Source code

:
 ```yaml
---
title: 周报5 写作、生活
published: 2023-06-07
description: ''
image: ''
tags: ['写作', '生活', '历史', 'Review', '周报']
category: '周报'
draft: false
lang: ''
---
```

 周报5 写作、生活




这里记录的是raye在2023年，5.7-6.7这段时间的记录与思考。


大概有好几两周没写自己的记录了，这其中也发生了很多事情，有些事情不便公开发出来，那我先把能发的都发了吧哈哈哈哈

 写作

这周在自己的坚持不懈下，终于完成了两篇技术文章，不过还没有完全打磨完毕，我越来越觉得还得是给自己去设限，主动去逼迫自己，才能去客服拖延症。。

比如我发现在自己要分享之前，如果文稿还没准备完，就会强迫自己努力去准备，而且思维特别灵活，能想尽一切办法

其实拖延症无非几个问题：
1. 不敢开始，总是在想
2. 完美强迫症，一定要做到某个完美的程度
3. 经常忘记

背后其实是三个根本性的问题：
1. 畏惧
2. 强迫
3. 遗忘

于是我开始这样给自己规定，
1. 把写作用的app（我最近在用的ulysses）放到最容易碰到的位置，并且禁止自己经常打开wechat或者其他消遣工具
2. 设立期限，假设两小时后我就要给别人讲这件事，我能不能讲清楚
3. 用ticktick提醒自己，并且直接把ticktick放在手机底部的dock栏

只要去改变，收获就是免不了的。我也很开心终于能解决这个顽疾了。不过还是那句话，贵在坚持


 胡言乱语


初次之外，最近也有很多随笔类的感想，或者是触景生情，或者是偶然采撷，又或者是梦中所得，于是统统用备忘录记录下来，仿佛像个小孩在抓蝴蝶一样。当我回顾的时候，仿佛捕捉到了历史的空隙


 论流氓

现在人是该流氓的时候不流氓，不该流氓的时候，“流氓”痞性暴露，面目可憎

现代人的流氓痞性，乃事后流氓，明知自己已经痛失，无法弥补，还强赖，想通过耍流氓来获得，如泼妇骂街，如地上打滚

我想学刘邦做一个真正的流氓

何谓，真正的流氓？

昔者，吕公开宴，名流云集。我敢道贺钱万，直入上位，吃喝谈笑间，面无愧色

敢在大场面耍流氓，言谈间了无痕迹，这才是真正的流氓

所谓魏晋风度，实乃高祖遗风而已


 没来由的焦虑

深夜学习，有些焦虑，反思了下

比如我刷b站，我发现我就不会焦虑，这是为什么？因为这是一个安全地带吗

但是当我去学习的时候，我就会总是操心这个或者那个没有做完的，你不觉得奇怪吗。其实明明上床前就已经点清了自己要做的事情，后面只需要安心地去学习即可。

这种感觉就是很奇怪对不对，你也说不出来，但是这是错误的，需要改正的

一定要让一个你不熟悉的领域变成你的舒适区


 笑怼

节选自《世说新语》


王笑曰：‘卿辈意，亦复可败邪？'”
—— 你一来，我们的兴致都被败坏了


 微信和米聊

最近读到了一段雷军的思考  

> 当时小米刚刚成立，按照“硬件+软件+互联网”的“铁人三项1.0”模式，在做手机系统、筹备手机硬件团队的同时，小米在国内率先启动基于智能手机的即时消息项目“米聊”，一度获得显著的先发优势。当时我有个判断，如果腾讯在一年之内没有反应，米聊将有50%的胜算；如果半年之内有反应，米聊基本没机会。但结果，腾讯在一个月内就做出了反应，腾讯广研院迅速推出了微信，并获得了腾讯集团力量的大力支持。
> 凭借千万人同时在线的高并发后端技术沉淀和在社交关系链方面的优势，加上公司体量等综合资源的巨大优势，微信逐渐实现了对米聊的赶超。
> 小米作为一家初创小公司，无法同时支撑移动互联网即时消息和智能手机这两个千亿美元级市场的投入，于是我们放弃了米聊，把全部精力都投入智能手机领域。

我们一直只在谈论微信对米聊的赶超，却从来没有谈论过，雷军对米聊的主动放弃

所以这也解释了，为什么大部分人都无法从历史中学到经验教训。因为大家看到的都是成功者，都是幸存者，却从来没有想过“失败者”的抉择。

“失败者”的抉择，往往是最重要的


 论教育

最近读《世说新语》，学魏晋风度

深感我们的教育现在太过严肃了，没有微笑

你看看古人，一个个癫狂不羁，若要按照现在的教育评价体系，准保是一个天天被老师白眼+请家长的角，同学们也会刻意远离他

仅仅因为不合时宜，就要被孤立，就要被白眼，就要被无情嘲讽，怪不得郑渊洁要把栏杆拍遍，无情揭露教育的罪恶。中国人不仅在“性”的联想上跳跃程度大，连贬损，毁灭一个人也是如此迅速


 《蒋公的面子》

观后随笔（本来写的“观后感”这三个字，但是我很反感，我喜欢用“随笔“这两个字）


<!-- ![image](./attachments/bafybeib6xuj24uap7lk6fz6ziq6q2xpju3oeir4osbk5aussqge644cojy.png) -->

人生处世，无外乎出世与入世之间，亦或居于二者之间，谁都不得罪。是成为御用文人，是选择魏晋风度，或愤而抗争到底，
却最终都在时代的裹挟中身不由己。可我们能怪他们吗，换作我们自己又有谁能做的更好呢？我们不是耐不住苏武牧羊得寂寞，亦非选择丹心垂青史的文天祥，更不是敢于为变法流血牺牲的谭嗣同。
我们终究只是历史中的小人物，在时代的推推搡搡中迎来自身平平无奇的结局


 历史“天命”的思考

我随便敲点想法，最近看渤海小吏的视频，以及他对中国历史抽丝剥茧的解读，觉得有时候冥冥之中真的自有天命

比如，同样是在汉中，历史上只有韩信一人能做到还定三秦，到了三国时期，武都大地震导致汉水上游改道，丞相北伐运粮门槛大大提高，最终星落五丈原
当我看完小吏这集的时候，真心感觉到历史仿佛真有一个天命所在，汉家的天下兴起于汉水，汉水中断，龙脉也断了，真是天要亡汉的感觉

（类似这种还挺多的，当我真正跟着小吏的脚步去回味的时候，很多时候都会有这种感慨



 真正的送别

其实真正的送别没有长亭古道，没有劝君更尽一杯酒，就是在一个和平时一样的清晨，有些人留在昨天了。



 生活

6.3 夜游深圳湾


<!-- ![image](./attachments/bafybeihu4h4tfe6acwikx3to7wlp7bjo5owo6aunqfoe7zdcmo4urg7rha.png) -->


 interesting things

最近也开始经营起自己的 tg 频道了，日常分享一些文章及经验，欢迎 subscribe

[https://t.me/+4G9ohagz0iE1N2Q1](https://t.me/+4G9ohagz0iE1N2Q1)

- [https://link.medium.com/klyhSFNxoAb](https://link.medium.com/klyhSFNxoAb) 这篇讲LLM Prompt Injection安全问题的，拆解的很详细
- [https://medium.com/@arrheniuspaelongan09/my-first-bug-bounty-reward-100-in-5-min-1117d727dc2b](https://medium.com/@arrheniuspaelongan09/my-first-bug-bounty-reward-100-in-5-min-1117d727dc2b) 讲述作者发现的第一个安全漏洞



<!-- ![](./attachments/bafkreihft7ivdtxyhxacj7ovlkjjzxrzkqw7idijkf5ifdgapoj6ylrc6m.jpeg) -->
══════════════════════════════
## Task to carry out
Each line of the records above that holds the word "image" should be counted, and only the final number stated.

## Answer to this exercise
3